* Exercise description *
Scan the listing below for the string "intent" and copy each line where it turns up.

● ● ● ● ● ● ●

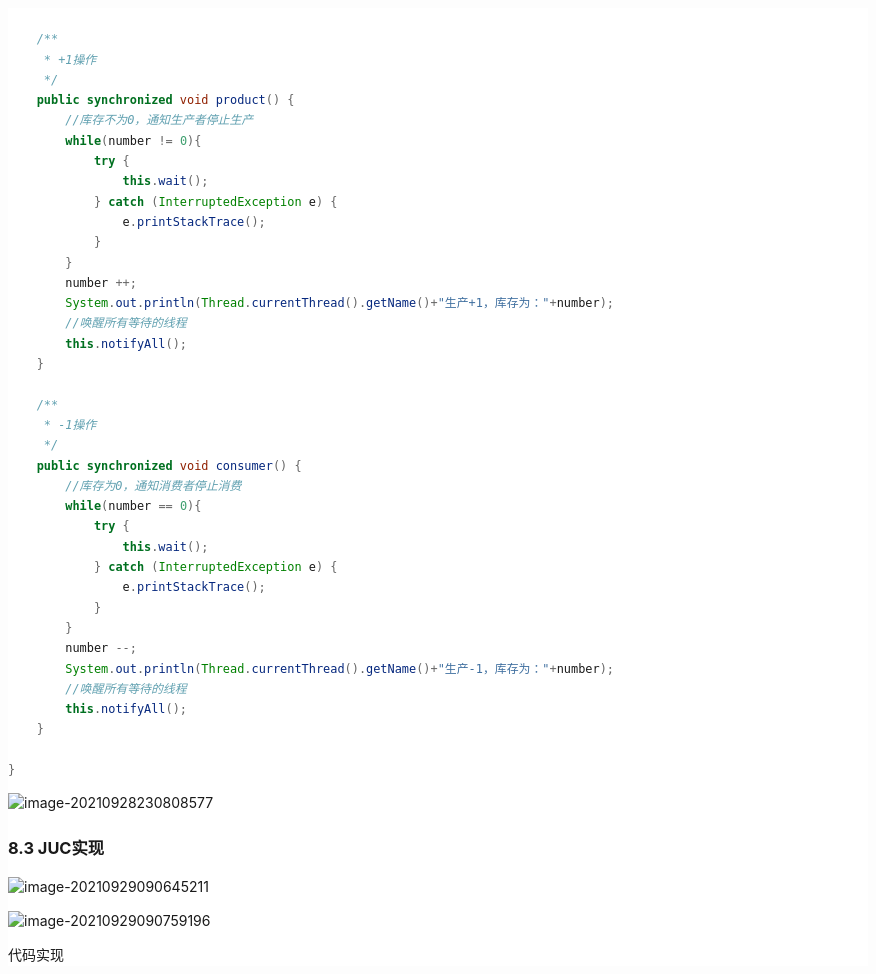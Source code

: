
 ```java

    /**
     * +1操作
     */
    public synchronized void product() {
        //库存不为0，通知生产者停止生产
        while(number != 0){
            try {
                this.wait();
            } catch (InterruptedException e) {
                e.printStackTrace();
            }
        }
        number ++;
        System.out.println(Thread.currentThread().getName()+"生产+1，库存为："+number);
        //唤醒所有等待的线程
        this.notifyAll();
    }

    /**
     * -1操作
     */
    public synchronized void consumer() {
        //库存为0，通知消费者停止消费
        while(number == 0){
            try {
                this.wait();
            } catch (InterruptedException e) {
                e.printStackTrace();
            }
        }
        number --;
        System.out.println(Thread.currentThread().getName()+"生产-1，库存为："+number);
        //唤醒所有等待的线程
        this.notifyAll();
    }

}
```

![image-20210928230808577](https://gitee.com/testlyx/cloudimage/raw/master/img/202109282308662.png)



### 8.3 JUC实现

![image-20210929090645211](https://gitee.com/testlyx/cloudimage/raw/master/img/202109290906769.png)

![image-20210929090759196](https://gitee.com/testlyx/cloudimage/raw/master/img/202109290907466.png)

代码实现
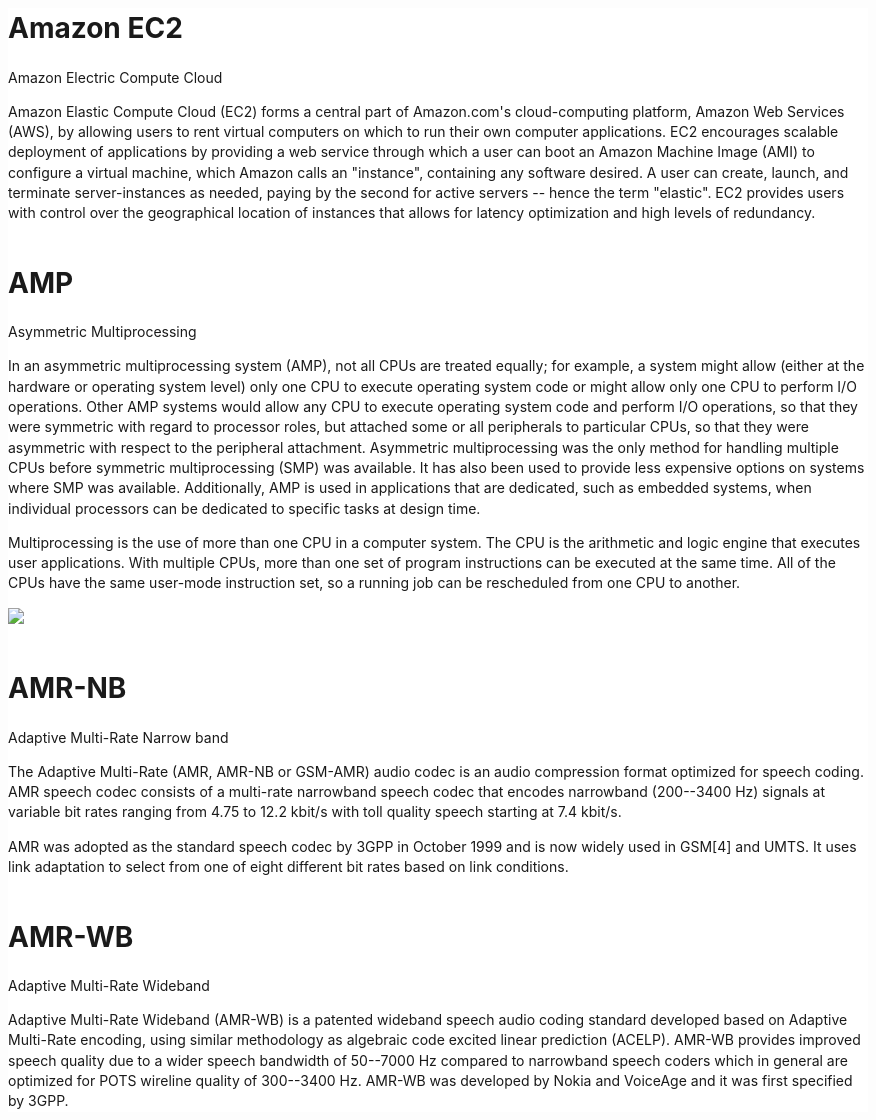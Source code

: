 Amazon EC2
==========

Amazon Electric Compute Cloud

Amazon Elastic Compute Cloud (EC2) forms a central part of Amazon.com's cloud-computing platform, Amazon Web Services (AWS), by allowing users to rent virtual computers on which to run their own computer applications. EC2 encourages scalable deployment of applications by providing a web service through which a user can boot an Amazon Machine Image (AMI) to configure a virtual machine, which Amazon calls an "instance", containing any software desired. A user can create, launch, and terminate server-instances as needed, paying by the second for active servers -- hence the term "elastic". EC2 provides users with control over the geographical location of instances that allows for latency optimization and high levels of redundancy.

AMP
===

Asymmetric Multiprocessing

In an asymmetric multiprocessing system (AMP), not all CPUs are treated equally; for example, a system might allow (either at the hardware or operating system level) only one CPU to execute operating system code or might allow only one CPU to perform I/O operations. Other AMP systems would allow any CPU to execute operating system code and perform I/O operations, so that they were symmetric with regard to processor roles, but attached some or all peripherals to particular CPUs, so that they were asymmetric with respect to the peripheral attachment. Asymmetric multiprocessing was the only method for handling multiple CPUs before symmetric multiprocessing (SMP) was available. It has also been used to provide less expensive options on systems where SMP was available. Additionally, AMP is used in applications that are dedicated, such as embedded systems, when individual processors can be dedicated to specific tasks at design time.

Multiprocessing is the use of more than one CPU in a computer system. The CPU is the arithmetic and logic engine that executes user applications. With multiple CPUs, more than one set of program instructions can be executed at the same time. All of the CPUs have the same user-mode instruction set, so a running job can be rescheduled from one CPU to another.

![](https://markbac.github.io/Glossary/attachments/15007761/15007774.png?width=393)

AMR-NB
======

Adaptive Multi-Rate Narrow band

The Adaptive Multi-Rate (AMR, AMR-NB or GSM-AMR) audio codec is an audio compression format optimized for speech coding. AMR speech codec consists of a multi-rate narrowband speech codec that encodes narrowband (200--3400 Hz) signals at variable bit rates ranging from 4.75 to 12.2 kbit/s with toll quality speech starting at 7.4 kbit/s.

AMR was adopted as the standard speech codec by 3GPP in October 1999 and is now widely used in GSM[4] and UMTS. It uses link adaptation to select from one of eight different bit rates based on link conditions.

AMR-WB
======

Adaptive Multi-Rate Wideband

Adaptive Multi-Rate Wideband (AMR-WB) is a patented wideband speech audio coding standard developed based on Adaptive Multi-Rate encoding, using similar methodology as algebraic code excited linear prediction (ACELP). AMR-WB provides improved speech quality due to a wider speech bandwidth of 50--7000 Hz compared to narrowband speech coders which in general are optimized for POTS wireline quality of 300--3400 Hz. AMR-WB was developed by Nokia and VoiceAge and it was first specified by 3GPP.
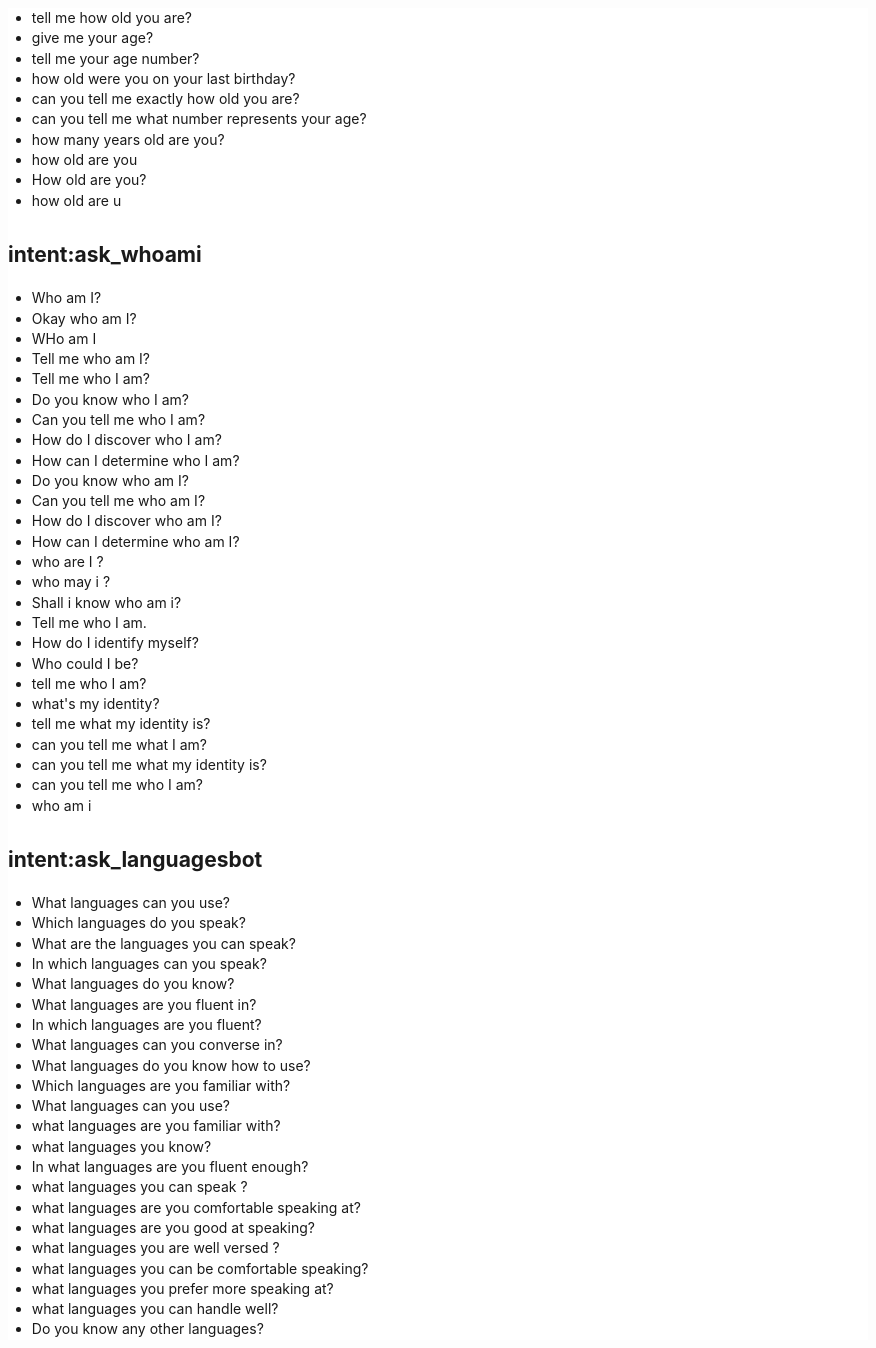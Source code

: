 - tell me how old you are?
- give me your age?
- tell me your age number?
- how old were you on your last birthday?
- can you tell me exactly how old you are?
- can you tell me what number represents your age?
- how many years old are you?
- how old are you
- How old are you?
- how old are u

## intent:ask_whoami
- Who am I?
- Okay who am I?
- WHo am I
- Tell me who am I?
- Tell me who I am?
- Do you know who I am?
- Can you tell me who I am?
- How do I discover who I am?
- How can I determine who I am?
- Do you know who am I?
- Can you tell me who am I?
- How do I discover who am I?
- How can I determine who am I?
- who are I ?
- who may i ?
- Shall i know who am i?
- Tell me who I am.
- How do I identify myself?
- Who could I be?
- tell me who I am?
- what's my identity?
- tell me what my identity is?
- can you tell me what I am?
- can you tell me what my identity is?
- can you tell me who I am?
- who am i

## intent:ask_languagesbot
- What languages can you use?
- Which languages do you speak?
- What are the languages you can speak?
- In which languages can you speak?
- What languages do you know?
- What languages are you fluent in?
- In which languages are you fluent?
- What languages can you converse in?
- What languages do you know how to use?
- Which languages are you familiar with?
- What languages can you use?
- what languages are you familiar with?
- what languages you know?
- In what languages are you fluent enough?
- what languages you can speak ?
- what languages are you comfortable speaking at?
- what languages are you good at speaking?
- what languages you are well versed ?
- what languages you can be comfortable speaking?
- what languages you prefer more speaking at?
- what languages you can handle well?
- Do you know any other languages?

● ● ● ● ● ● ●

* Finished task *
## intent:ask_whoami
## intent:ask_languagesbot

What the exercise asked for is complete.